TASK TO COMPLETE -> Reproduce exactly, and solely, the lines running from the top of the data below through the line with "[E4-GEP-02.ics", both inclusive. Omit pictures.

SUPPLIED RECORDS: Begin

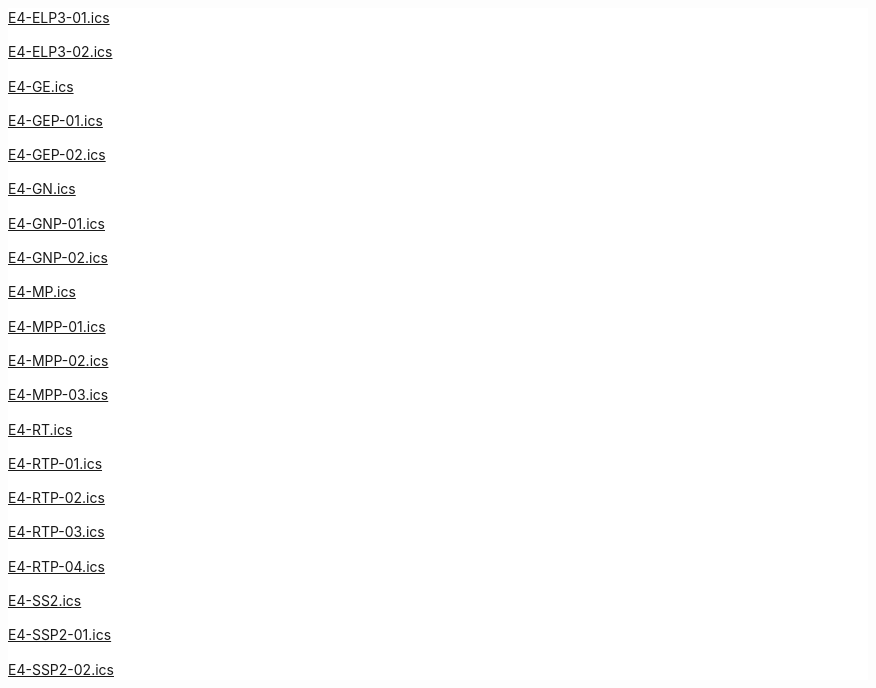 [E4-ELP3-01.ics](https://www.haw-hamburg.de/fileadmin/TI-IE/PDF/Studium/Studienorganisation/Studienpläne/Kalenderdateien/E4-ELP3-01.ics)

[E4-ELP3-02.ics](https://www.haw-hamburg.de/fileadmin/TI-IE/PDF/Studium/Studienorganisation/Studienpläne/Kalenderdateien/E4-ELP3-02.ics)

[E4-GE.ics](https://www.haw-hamburg.de/fileadmin/TI-IE/PDF/Studium/Studienorganisation/Studienpläne/Kalenderdateien/E4-GE.ics)

[E4-GEP-01.ics](https://www.haw-hamburg.de/fileadmin/TI-IE/PDF/Studium/Studienorganisation/Studienpläne/Kalenderdateien/E4-GEP-01.ics)

[E4-GEP-02.ics](https://www.haw-hamburg.de/fileadmin/TI-IE/PDF/Studium/Studienorganisation/Studienpläne/Kalenderdateien/E4-GEP-02.ics)

[E4-GN.ics](https://www.haw-hamburg.de/fileadmin/TI-IE/PDF/Studium/Studienorganisation/Studienpläne/Kalenderdateien/E4-GN.ics)

[E4-GNP-01.ics](https://www.haw-hamburg.de/fileadmin/TI-IE/PDF/Studium/Studienorganisation/Studienpläne/Kalenderdateien/E4-GNP-01.ics)

[E4-GNP-02.ics](https://www.haw-hamburg.de/fileadmin/TI-IE/PDF/Studium/Studienorganisation/Studienpläne/Kalenderdateien/E4-GNP-02.ics)

[E4-MP.ics](https://www.haw-hamburg.de/fileadmin/TI-IE/PDF/Studium/Studienorganisation/Studienpläne/Kalenderdateien/E4-MP.ics)

[E4-MPP-01.ics](https://www.haw-hamburg.de/fileadmin/TI-IE/PDF/Studium/Studienorganisation/Studienpläne/Kalenderdateien/E4-MPP-01.ics)

[E4-MPP-02.ics](https://www.haw-hamburg.de/fileadmin/TI-IE/PDF/Studium/Studienorganisation/Studienpläne/Kalenderdateien/E4-MPP-02.ics)

[E4-MPP-03.ics](https://www.haw-hamburg.de/fileadmin/TI-IE/PDF/Studium/Studienorganisation/Studienpläne/Kalenderdateien/E4-MPP-03.ics)

[E4-RT.ics](https://www.haw-hamburg.de/fileadmin/TI-IE/PDF/Studium/Studienorganisation/Studienpläne/Kalenderdateien/E4-RT.ics)

[E4-RTP-01.ics](https://www.haw-hamburg.de/fileadmin/TI-IE/PDF/Studium/Studienorganisation/Studienpläne/Kalenderdateien/E4-RTP-01.ics)

[E4-RTP-02.ics](https://www.haw-hamburg.de/fileadmin/TI-IE/PDF/Studium/Studienorganisation/Studienpläne/Kalenderdateien/E4-RTP-02.ics)

[E4-RTP-03.ics](https://www.haw-hamburg.de/fileadmin/TI-IE/PDF/Studium/Studienorganisation/Studienpläne/Kalenderdateien/E4-RTP-03.ics)

[E4-RTP-04.ics](https://www.haw-hamburg.de/fileadmin/TI-IE/PDF/Studium/Studienorganisation/Studienpläne/Kalenderdateien/E4-RTP-04.ics)

[E4-SS2.ics](https://www.haw-hamburg.de/fileadmin/TI-IE/PDF/Studium/Studienorganisation/Studienpläne/Kalenderdateien/E4-SS2.ics)

[E4-SSP2-01.ics](https://www.haw-hamburg.de/fileadmin/TI-IE/PDF/Studium/Studienorganisation/Studienpläne/Kalenderdateien/E4-SSP2-01.ics)

[E4-SSP2-02.ics](https://www.haw-hamburg.de/fileadmin/TI-IE/PDF/Studium/Studienorganisation/Studienpläne/Kalenderdateien/E4-SSP2-02.ics)
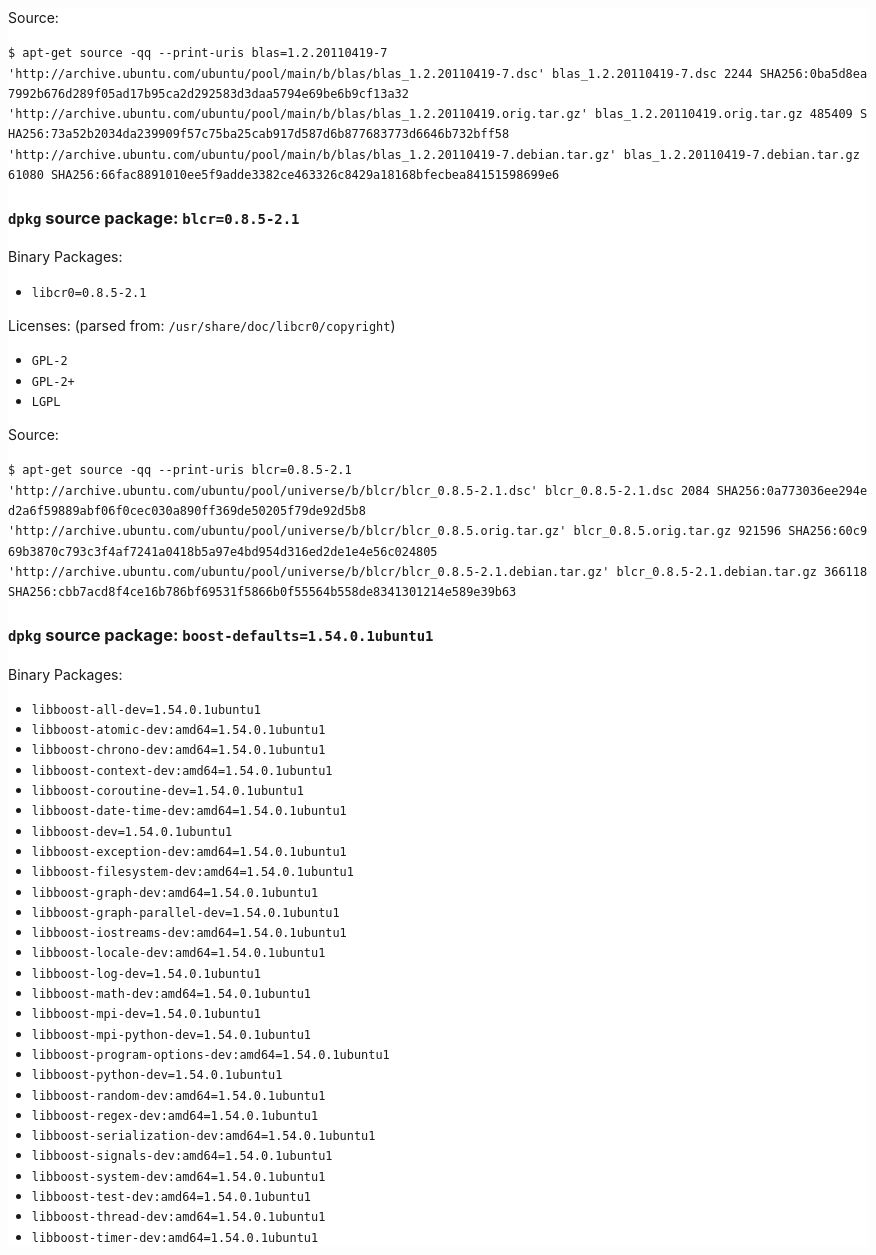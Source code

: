 
Source:

```console
$ apt-get source -qq --print-uris blas=1.2.20110419-7
'http://archive.ubuntu.com/ubuntu/pool/main/b/blas/blas_1.2.20110419-7.dsc' blas_1.2.20110419-7.dsc 2244 SHA256:0ba5d8ea7992b676d289f05ad17b95ca2d292583d3daa5794e69be6b9cf13a32
'http://archive.ubuntu.com/ubuntu/pool/main/b/blas/blas_1.2.20110419.orig.tar.gz' blas_1.2.20110419.orig.tar.gz 485409 SHA256:73a52b2034da239909f57c75ba25cab917d587d6b877683773d6646b732bff58
'http://archive.ubuntu.com/ubuntu/pool/main/b/blas/blas_1.2.20110419-7.debian.tar.gz' blas_1.2.20110419-7.debian.tar.gz 61080 SHA256:66fac8891010ee5f9adde3382ce463326c8429a18168bfecbea84151598699e6
```

### `dpkg` source package: `blcr=0.8.5-2.1`

Binary Packages:

- `libcr0=0.8.5-2.1`

Licenses: (parsed from: `/usr/share/doc/libcr0/copyright`)

- `GPL-2`
- `GPL-2+`
- `LGPL`

Source:

```console
$ apt-get source -qq --print-uris blcr=0.8.5-2.1
'http://archive.ubuntu.com/ubuntu/pool/universe/b/blcr/blcr_0.8.5-2.1.dsc' blcr_0.8.5-2.1.dsc 2084 SHA256:0a773036ee294ed2a6f59889abf06f0cec030a890ff369de50205f79de92d5b8
'http://archive.ubuntu.com/ubuntu/pool/universe/b/blcr/blcr_0.8.5.orig.tar.gz' blcr_0.8.5.orig.tar.gz 921596 SHA256:60c969b3870c793c3f4af7241a0418b5a97e4bd954d316ed2de1e4e56c024805
'http://archive.ubuntu.com/ubuntu/pool/universe/b/blcr/blcr_0.8.5-2.1.debian.tar.gz' blcr_0.8.5-2.1.debian.tar.gz 366118 SHA256:cbb7acd8f4ce16b786bf69531f5866b0f55564b558de8341301214e589e39b63
```

### `dpkg` source package: `boost-defaults=1.54.0.1ubuntu1`

Binary Packages:

- `libboost-all-dev=1.54.0.1ubuntu1`
- `libboost-atomic-dev:amd64=1.54.0.1ubuntu1`
- `libboost-chrono-dev:amd64=1.54.0.1ubuntu1`
- `libboost-context-dev:amd64=1.54.0.1ubuntu1`
- `libboost-coroutine-dev=1.54.0.1ubuntu1`
- `libboost-date-time-dev:amd64=1.54.0.1ubuntu1`
- `libboost-dev=1.54.0.1ubuntu1`
- `libboost-exception-dev:amd64=1.54.0.1ubuntu1`
- `libboost-filesystem-dev:amd64=1.54.0.1ubuntu1`
- `libboost-graph-dev:amd64=1.54.0.1ubuntu1`
- `libboost-graph-parallel-dev=1.54.0.1ubuntu1`
- `libboost-iostreams-dev:amd64=1.54.0.1ubuntu1`
- `libboost-locale-dev:amd64=1.54.0.1ubuntu1`
- `libboost-log-dev=1.54.0.1ubuntu1`
- `libboost-math-dev:amd64=1.54.0.1ubuntu1`
- `libboost-mpi-dev=1.54.0.1ubuntu1`
- `libboost-mpi-python-dev=1.54.0.1ubuntu1`
- `libboost-program-options-dev:amd64=1.54.0.1ubuntu1`
- `libboost-python-dev=1.54.0.1ubuntu1`
- `libboost-random-dev:amd64=1.54.0.1ubuntu1`
- `libboost-regex-dev:amd64=1.54.0.1ubuntu1`
- `libboost-serialization-dev:amd64=1.54.0.1ubuntu1`
- `libboost-signals-dev:amd64=1.54.0.1ubuntu1`
- `libboost-system-dev:amd64=1.54.0.1ubuntu1`
- `libboost-test-dev:amd64=1.54.0.1ubuntu1`
- `libboost-thread-dev:amd64=1.54.0.1ubuntu1`
- `libboost-timer-dev:amd64=1.54.0.1ubuntu1`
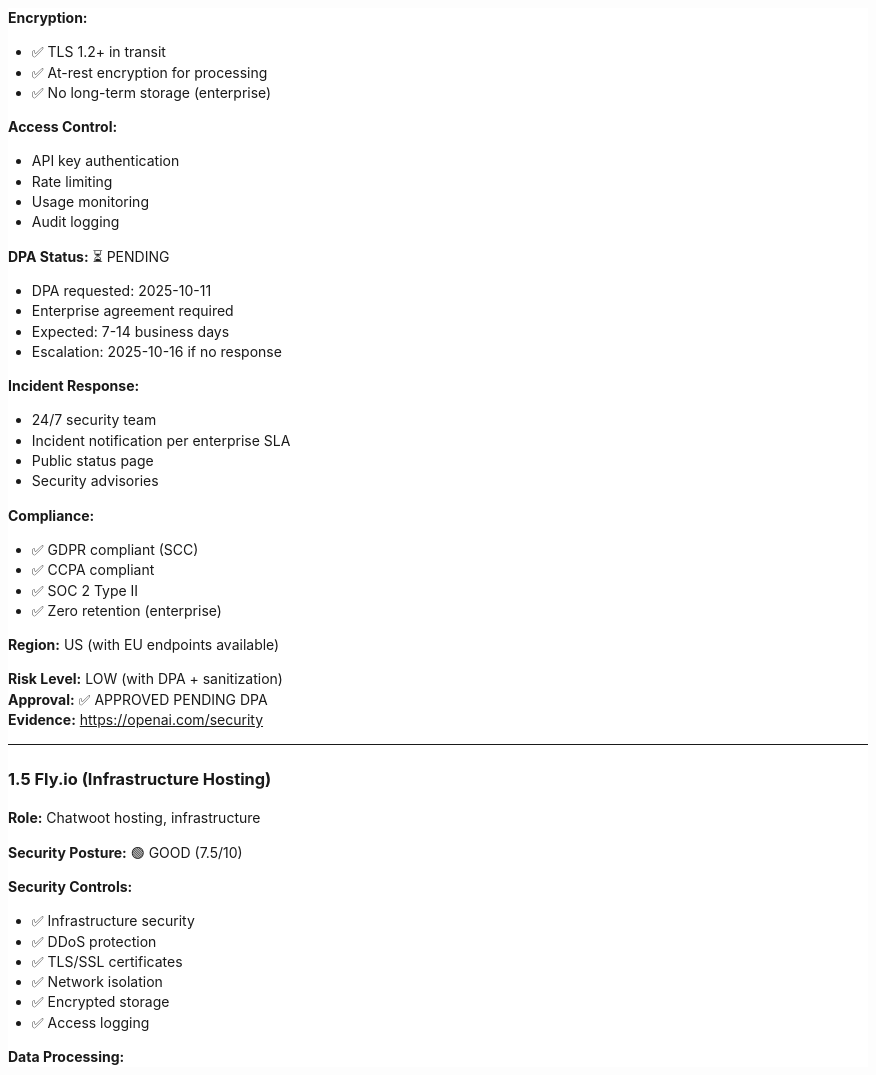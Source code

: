 **Encryption:**

- ✅ TLS 1.2+ in transit
- ✅ At-rest encryption for processing
- ✅ No long-term storage (enterprise)

**Access Control:**

- API key authentication
- Rate limiting
- Usage monitoring
- Audit logging

**DPA Status:** ⏳ PENDING

- DPA requested: 2025-10-11
- Enterprise agreement required
- Expected: 7-14 business days
- Escalation: 2025-10-16 if no response

**Incident Response:**

- 24/7 security team
- Incident notification per enterprise SLA
- Public status page
- Security advisories

**Compliance:**

- ✅ GDPR compliant (SCC)
- ✅ CCPA compliant
- ✅ SOC 2 Type II
- ✅ Zero retention (enterprise)

**Region:** US (with EU endpoints available)

**Risk Level:** LOW (with DPA + sanitization)  
**Approval:** ✅ APPROVED PENDING DPA  
**Evidence:** https://openai.com/security

---

### 1.5 Fly.io (Infrastructure Hosting)

**Role:** Chatwoot hosting, infrastructure

**Security Posture:** 🟢 GOOD (7.5/10)

**Security Controls:**

- ✅ Infrastructure security
- ✅ DDoS protection
- ✅ TLS/SSL certificates
- ✅ Network isolation
- ✅ Encrypted storage
- ✅ Access logging

**Data Processing:**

SUPPLIED RECORDS: End

SOLVED EXERCISE ->
 [E4-ELP3-01.ics](https://www.haw-hamburg.de/fileadmin/TI-IE/PDF/Studium/Studienorganisation/Studienpläne/Kalenderdateien/E4-ELP3-01.ics)

[E4-ELP3-02.ics](https://www.haw-hamburg.de/fileadmin/TI-IE/PDF/Studium/Studienorganisation/Studienpläne/Kalenderdateien/E4-ELP3-02.ics)

[E4-GE.ics](https://www.haw-hamburg.de/fileadmin/TI-IE/PDF/Studium/Studienorganisation/Studienpläne/Kalenderdateien/E4-GE.ics)

[E4-GEP-01.ics](https://www.haw-hamburg.de/fileadmin/TI-IE/PDF/Studium/Studienorganisation/Studienpläne/Kalenderdateien/E4-GEP-01.ics)

[E4-GEP-02.ics](https://www.haw-hamburg.de/fileadmin/TI-IE/PDF/Studium/Studienorganisation/Studienpläne/Kalenderdateien/E4-GEP-02.ics)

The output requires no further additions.